The present study demonstrated a bi-exponential, rather than a mono-exponential, model provides a superior fit to W′ reconstitution kinetics during active recovery at a nominal 50 W. Exponential models have been used to describe physiological processes such as PCr recovery (Iotti et al. 2004; van den Broek et al. 2007) and the goodness of fit of the bi-exponential model supports its selection in the present study. Other mathematical models could also be generated to describe W′ reconstitution kinetics; however, it is likely a larger number of model parameters would be required to do so. A secondary finding was that when the bi-exponential model parameters were calculated using measured W′ and its fractional reconstitution from only the 30-s and 240-s time points, this provided an excellent fit against the W′ reconstitution kinetics for everyone that was no different to that of using multiple recovery time points. That the prediction model produces comparable results from just the 30-s and 240-s time points allows the test burden to be reduced considerably (to a baseline and two experimental tests), although it should be noted that the prediction equations have yet to be tested against a different data set. As the effect of changing recovery power output is known to affect W′ reconstitution below CP (Caen et al. 2019; Skiba et al. 2012), future studies should seek to establish a three-dimensional model that explains W′ reconstitution kinetics at varying recovery power outputs as would be encountered under race conditions, enabling its application to competitive cycle sport.

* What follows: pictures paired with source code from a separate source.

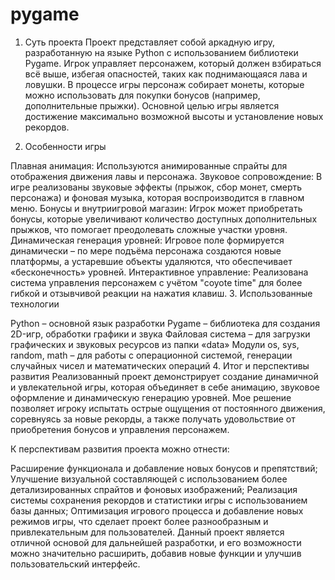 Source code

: # pygame
1. Суть проекта
Проект представляет собой аркадную игру, разработанную на языке Python с использованием библиотеки Pygame. Игрок управляет персонажем, который должен взбираться всё выше, избегая опасностей, таких как поднимающаяся лава и ловушки. В процессе игры персонаж собирает монеты, которые можно использовать для покупки бонусов (например, дополнительные прыжки). Основной целью игры является достижение максимально возможной высоты и установление новых рекордов.

2. Особенности игры

Плавная анимация: Используются анимированные спрайты для отображения движения лавы и персонажа.
Звуковое сопровождение: В игре реализованы звуковые эффекты (прыжок, сбор монет, смерть персонажа) и фоновая музыка, которая воспроизводится в главном меню.
Бонусы и внутриигровой магазин: Игрок может приобретать бонусы, которые увеличивают количество доступных дополнительных прыжков, что помогает преодолевать сложные участки уровня.
Динамическая генерация уровней: Игровое поле формируется динамически – по мере подъёма персонажа создаются новые платформы, а устаревшие объекты удаляются, что обеспечивает «бесконечность» уровней.
Интерактивное управление: Реализована система управления персонажем с учётом "coyote time" для более гибкой и отзывчивой реакции на нажатия клавиш.
3. Использованные технологии

Python – основной язык разработки
Pygame – библиотека для создания 2D-игр, обработки графики и звука
Файловая система – для загрузки графических и звуковых ресурсов из папки «data»
Модули os, sys, random, math – для работы с операционной системой, генерации случайных чисел и математических операций
4. Итог и перспективы развития
Реализованный проект демонстрирует создание динамичной и увлекательной игры, которая объединяет в себе анимацию, звуковое оформление и динамическую генерацию уровней. Мое решение позволяет игроку испытать острые ощущения от постоянного движения, соревнуясь за новые рекорды, а также получать удовольствие от приобретения бонусов и управления персонажем.

К перспективам развития проекта можно отнести:

Расширение функционала и добавление новых бонусов и препятствий;
Улучшение визуальной составляющей с использованием более детализированных спрайтов и фоновых изображений;
Реализация системы сохранения рекордов и статистики игры с использованием базы данных;
Оптимизация игрового процесса и добавление новых режимов игры, что сделает проект более разнообразным и привлекательным для пользователей.
Данный проект является отличной основой для дальнейшей разработки, и его возможности можно значительно расширить, добавив новые функции и улучшив пользовательский интерфейс.

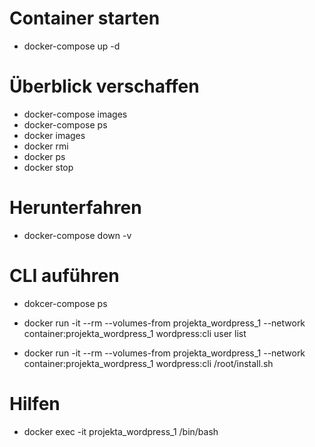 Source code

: # Container starten
- docker-compose up -d

# Überblick verschaffen
- docker-compose images
- docker-compose ps
- docker images
- docker rmi <ID>
- docker ps
- docker stop <ID>

# Herunterfahren
- docker-compose down -v 

# CLI auführen
- dokcer-compose ps
- docker run -it --rm  --volumes-from projekta_wordpress_1 --network container:projekta_wordpress_1  wordpress:cli user list

- docker run -it --rm  --volumes-from projekta_wordpress_1 --network container:projekta_wordpress_1  wordpress:cli /root/install.sh


# Hilfen
- docker exec -it projekta_wordpress_1 /bin/bash
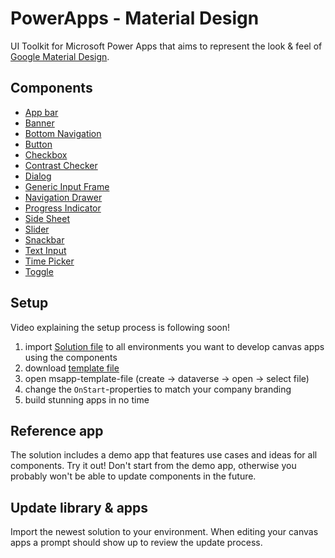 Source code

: # PowerApps - Material Design

UI Toolkit for Microsoft Power Apps that aims to represent the look & feel of [Google Material Design](https://material.io/components).

## Components

- [App bar](docs/AppBarTop.md)
- [Banner](docs/Banner.md)
- [Bottom Navigation](docs/BottomNavigation.md)
- [Button](docs/Button.md)
- [Checkbox](docs/Checkbox.md)
- [Contrast Checker](docs/ContrastChecker.md)
- [Dialog](docs/Dialog.md)
- [Generic Input Frame](docs/GenericInputFrame.md)
- [Navigation Drawer](docs/NavigationDrawer.md)
- [Progress Indicator](docs/ProgressIndicator.md)
- [Side Sheet](docs/SideSheet.md)
- [Slider](docs/Slider.md)
- [Snackbar](docs/Snackbar.md)
- [Text Input](docs/TextInput.md)
- [Time Picker](docs/Timepicker.md)
- [Toggle](docs/Toggle.md)

## Setup

Video explaining the setup process is following soon!

1. import [Solution file](docs/AppBarTop.md) to all environments you want to develop canvas apps using the components
2. download [template file](docs/AppBarTop.md)
3. open msapp-template-file (create -> dataverse -> open -> select file)
4. change the `OnStart`-properties to match your company branding
5. build stunning apps in no time

## Reference app

The solution includes a demo app that features use cases and ideas for all components. Try it out!
Don't start from the demo app, otherwise you probably won't be able to update components in the future.

## Update library & apps

Import the newest solution to your environment. When editing your canvas apps a prompt should show up to review the update process.

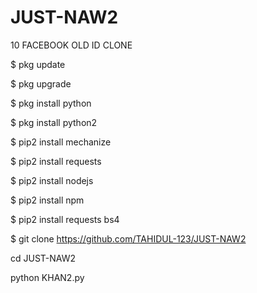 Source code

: # JUST-NAW2
10 FACEBOOK OLD ID CLONE 

$ pkg update

$ pkg upgrade

$ pkg install python

$ pkg install python2

$ pip2 install mechanize

$ pip2 install requests

$ pip2 install nodejs

$ pip2 install npm

$ pip2 install requests bs4

$ git clone https://github.com/TAHIDUL-123/JUST-NAW2

cd JUST-NAW2

python KHAN2.py
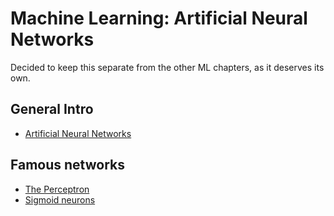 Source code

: # Machine Learning: Artificial Neural Networks

Decided to keep this separate from the other ML chapters, as it deserves its own.

## General Intro

* [Artificial Neural Networks](http://nbviewer.jupyter.org/github/martinapugliese/tales-science-data/blob/master/neural-nets/anns.ipynb)

## Famous networks

* [The Perceptron](http://nbviewer.jupyter.org/github/martinapugliese/tales-science-data/blob/master/neural-nets/perceptron.ipynb)
* [Sigmoid neurons](http://nbviewer.jupyter.org/github/martinapugliese/tales-science-data/blob/master/neural-nets/sigmoid-neuron.ipynb)
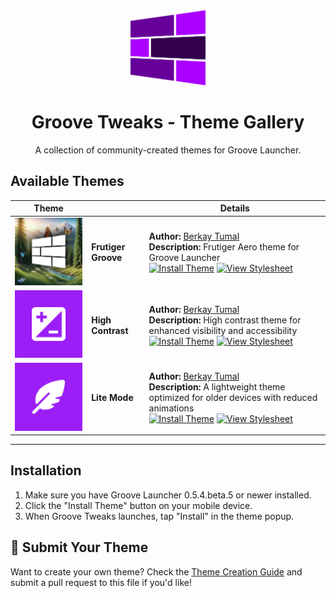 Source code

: <div align="center">
<img src="metadata/en-US/images/icon-transparent.png" width="120">

# Groove Tweaks - Theme Gallery
A collection of community-created themes for Groove Launcher.
</div>

## Available Themes

| Theme | | Details |
|-|-|-|
| <img src="themes/frutiger/icon.webp" width="200"> | **Frutiger Groove** | **Author:** [Berkay Tumal](https://github.com/berkaytumal) <br> **Description:** Frutiger Aero theme for Groove Launcher <br> [![Install Theme](https://img.shields.io/badge/Install-Theme-AA00FF?style=for-the-badge)](groove:?installStyle=https://raw.githubusercontent.com/groovelauncher/GrooveLauncher/refs/heads/main/themes/frutiger/style.css) [![View Stylesheet](https://img.shields.io/badge/View-Stylesheet-green?style=for-the-badge)](https://raw.githubusercontent.com/groovelauncher/GrooveLauncher/refs/heads/main/themes/frutiger/style.css) |
| <img src="themes/high-contrast/icon.webp" width="200"> | **High Contrast**   | **Author:** [Berkay Tumal](https://github.com/berkaytumal) <br> **Description:** High contrast theme for enhanced visibility and accessibility <br> [![Install Theme](https://img.shields.io/badge/Install-Theme-AA00FF?style=for-the-badge)](groove:?installStyle=https://raw.githubusercontent.com/groovelauncher/GrooveLauncher/refs/heads/main/themes/high-contrast/style.css) [![View Stylesheet](https://img.shields.io/badge/View-Stylesheet-green?style=for-the-badge)](https://raw.githubusercontent.com/groovelauncher/GrooveLauncher/refs/heads/main/themes/high-contrast/style.css) |
| <img src="themes/lite-mode/icon.webp" width="200"> | **Lite Mode**       | **Author:** [Berkay Tumal](https://github.com/berkaytumal) <br> **Description:** A lightweight theme optimized for older devices with reduced animations <br> [![Install Theme](https://img.shields.io/badge/Install-Theme-AA00FF?style=for-the-badge)](groove:?installStyle=https://raw.githubusercontent.com/groovelauncher/GrooveLauncher/refs/heads/main/themes/lite-mode/style.css) [![View Stylesheet](https://img.shields.io/badge/View-Stylesheet-green?style=for-the-badge)](https://raw.githubusercontent.com/groovelauncher/GrooveLauncher/refs/heads/main/themes/lite-mode/style.css) |

---

## Installation

1. Make sure you have Groove Launcher 0.5.4.beta.5 or newer installed.
2. Click the "Install Theme" button on your mobile device.
3. When Groove Tweaks launches, tap "Install" in the theme popup.

## 🎨 Submit Your Theme

Want to create your own theme? Check the [Theme Creation Guide](./README.md#writing-styles-for-groove-tweaks) and submit a pull request to this file if you'd like! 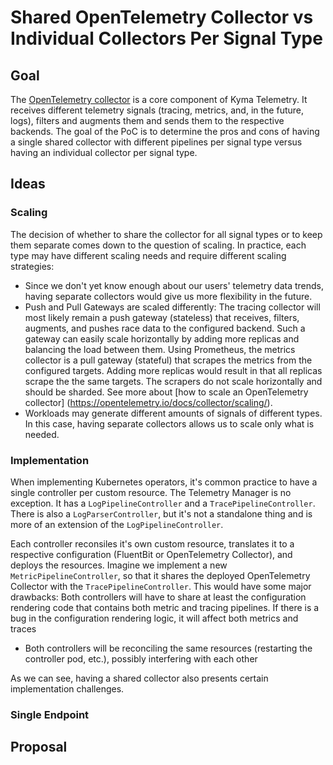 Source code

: # Shared OpenTelemetry Collector vs Individual Collectors Per Signal Type 

## Goal 
The [OpenTelemetry collector](https://opentelemetry.io/docs/collector/) is a core component of Kyma Telemetry. It receives different telemetry signals (tracing, metrics, and, in the future, logs), filters and augments them and sends them to the respective backends. The goal of the PoC is to determine the pros and cons of having a single shared collector with different pipelines per signal type versus having an individual collector per signal type.


## Ideas

### Scaling

The decision of whether to share the collector for all signal types or to keep them separate comes down to the question of scaling. In practice, each type may have different scaling needs and require different scaling strategies:

* Since we don't yet know enough about our users' telemetry data trends, having separate collectors would give us more flexibility in the future.
* Push and Pull Gateways are scaled differently: The tracing collector will most likely remain a push gateway (stateless) that receives, filters, augments, and pushes race data to the configured backend. Such a gateway can easily scale horizontally by adding more replicas and balancing the load between them. Using Prometheus, the metrics collector is a pull gateway (stateful) that scrapes the metrics from the configured targets. Adding more replicas would result in that all replicas scrape the the same targets. The scrapers do not scale horizontally and should be sharded. See more about [how to scale an OpenTelemetry collector] (https://opentelemetry.io/docs/collector/scaling/). 
* Workloads may generate different amounts of signals of different types. In this case, having separate collectors allows us to scale only what is needed.

### Implementation

When implementing Kubernetes operators, it's common practice to have a single controller per custom resource. The Telemetry Manager is no exception. It has a `LogPipelineController` and a `TracePipelineController`. There is also a `LogParserController`, but it's not a standalone thing and is more of an extension of the `LogPipelineController`. 

Each controller reconsiles it's own custom resource, translates it to a respective configuration (FluentBit or OpenTelemetry Collector), and deploys the resources. Imagine we implement a new `MetricPipelineController`, so that it shares the deployed OpenTelemetry Collector with the `TracePipelineController`. This would have some major drawbacks:
Both controllers will have to share at least the configuration rendering code that contains both metric and tracing pipelines. If there is a bug in the configuration rendering logic, it will affect both metrics and traces
* Both controllers will be reconciling the same resources (restarting the controller pod, etc.), possibly interfering with each other

As we can see, having a shared collector also presents certain implementation challenges.

### Single Endpoint

## Proposal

Understanding the reconstitution kinetics of W′ of individual athletes can describe a performance characteristic which can be used to influence race outcomes tactically by manipulating severe intensity attacks and recovery durations. The present data has shown that the reconstitution kinetics of W′ among trained cyclists were best described by a new bi-exponential model based on a fast component and a slow component, the parameters of which varied markedly for individual cyclists despite similar training status. A further novel finding was that the slow component alone exhibited impaired W′ reconstitution kinetics following a repeated bout of exercise, the magnitude of which was related to measures of aerobic fitness. The awareness of such individual characteristics can be used to inform training programmes and race tactics. Additionally, for assessment and monitoring purposes, using only 30-s and 240-s recoveries were found to be effective in determining W′ reconstitution kinetics when compared to modelling using a wider range of recovery durations.